Dataset
*** Begin section ***

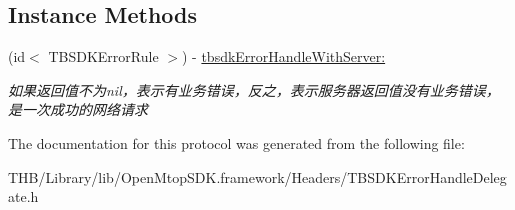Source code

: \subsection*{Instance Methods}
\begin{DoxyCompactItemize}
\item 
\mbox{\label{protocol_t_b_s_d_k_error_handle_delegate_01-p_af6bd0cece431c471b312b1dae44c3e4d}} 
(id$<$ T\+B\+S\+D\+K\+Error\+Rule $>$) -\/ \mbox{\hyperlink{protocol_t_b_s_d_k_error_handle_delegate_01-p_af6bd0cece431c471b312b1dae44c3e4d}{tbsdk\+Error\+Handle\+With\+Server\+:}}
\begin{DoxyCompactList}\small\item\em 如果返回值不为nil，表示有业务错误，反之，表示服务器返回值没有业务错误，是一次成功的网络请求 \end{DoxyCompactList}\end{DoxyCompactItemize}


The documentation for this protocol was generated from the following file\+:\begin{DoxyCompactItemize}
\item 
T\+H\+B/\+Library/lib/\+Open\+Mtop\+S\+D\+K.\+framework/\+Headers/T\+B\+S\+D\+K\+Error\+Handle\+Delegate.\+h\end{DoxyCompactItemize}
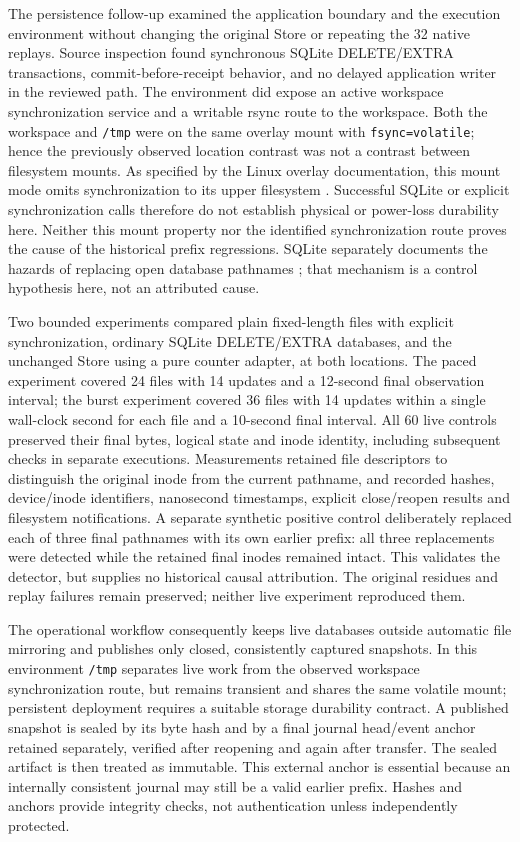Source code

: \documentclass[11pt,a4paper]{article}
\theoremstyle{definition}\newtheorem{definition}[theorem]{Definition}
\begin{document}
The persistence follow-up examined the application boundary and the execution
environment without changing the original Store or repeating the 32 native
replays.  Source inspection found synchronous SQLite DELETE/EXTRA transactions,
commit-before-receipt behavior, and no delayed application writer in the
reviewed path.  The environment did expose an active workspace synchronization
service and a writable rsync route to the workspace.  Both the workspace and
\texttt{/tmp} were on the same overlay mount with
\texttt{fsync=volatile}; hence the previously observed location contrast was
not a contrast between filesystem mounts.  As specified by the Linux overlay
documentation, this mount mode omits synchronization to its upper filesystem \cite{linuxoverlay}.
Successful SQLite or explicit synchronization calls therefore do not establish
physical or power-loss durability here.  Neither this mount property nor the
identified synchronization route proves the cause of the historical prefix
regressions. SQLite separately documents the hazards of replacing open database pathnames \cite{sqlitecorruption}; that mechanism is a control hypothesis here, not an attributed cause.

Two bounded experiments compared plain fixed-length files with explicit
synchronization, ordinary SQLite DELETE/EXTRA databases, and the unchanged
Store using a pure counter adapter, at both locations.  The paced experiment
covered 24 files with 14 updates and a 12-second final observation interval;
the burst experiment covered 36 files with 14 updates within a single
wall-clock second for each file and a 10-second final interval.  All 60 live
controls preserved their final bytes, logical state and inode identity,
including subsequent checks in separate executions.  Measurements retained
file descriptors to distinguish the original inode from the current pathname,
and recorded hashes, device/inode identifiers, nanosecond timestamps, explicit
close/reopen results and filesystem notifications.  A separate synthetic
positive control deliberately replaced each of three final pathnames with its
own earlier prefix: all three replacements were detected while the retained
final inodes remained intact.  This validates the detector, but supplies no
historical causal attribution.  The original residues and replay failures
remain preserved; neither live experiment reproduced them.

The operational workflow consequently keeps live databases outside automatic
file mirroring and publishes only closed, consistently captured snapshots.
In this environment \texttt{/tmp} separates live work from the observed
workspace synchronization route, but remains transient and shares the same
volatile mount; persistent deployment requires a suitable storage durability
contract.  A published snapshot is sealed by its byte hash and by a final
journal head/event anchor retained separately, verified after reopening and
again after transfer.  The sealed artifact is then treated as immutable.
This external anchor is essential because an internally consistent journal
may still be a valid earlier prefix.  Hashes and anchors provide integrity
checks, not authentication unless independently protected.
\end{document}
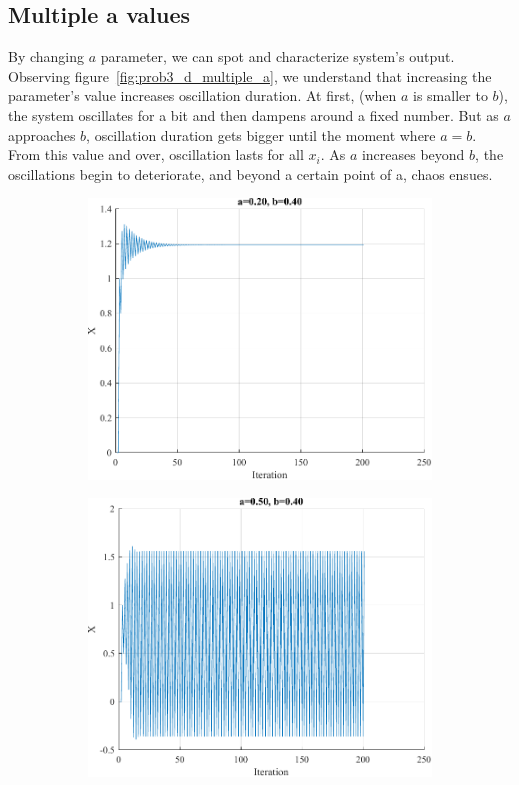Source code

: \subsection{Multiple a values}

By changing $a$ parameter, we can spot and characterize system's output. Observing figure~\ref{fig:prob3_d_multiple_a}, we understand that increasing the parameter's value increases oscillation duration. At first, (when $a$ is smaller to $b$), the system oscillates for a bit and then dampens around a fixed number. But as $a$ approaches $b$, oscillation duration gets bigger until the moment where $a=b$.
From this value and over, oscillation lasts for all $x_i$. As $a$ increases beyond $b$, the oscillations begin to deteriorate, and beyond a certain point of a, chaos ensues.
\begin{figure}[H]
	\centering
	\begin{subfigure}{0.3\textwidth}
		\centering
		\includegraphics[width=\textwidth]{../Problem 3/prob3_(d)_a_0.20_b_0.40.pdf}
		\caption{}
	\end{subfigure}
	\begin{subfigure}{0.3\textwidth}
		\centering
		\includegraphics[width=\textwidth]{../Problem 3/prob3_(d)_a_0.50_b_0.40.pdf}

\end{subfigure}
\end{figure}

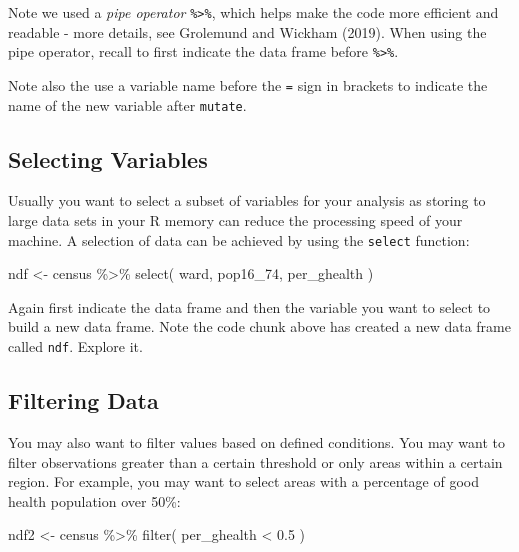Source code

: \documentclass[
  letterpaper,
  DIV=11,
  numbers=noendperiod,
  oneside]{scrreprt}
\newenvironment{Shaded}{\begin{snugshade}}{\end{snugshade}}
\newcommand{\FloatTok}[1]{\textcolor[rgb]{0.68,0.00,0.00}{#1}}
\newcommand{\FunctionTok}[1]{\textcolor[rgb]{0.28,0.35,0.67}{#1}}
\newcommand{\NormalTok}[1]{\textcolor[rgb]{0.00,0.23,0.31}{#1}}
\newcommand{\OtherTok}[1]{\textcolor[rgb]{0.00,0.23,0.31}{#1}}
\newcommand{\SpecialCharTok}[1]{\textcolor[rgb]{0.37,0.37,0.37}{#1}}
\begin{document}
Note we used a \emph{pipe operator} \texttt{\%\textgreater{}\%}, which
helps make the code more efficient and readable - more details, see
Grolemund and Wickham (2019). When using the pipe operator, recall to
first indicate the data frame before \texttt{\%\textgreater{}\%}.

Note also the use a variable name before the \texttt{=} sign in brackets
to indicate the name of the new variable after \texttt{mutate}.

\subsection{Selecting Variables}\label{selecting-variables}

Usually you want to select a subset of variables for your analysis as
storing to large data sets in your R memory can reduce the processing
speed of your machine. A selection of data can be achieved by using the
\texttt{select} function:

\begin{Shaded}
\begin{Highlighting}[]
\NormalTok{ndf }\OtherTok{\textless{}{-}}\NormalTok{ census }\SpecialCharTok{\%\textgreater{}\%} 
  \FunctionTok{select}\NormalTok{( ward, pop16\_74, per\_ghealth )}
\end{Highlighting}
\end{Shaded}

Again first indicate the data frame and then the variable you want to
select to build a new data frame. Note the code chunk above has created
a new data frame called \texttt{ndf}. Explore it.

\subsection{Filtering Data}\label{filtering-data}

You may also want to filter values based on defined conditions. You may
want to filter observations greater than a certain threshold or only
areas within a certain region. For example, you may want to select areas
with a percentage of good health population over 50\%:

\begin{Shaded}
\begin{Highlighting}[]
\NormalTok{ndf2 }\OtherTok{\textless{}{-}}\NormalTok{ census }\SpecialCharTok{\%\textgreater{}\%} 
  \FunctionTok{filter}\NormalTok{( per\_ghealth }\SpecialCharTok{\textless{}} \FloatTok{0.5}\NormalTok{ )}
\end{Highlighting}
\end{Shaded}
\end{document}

*** End section ***

Action item
What is needed is one number: how many lines of the records above contain the word "databases".

Your response
2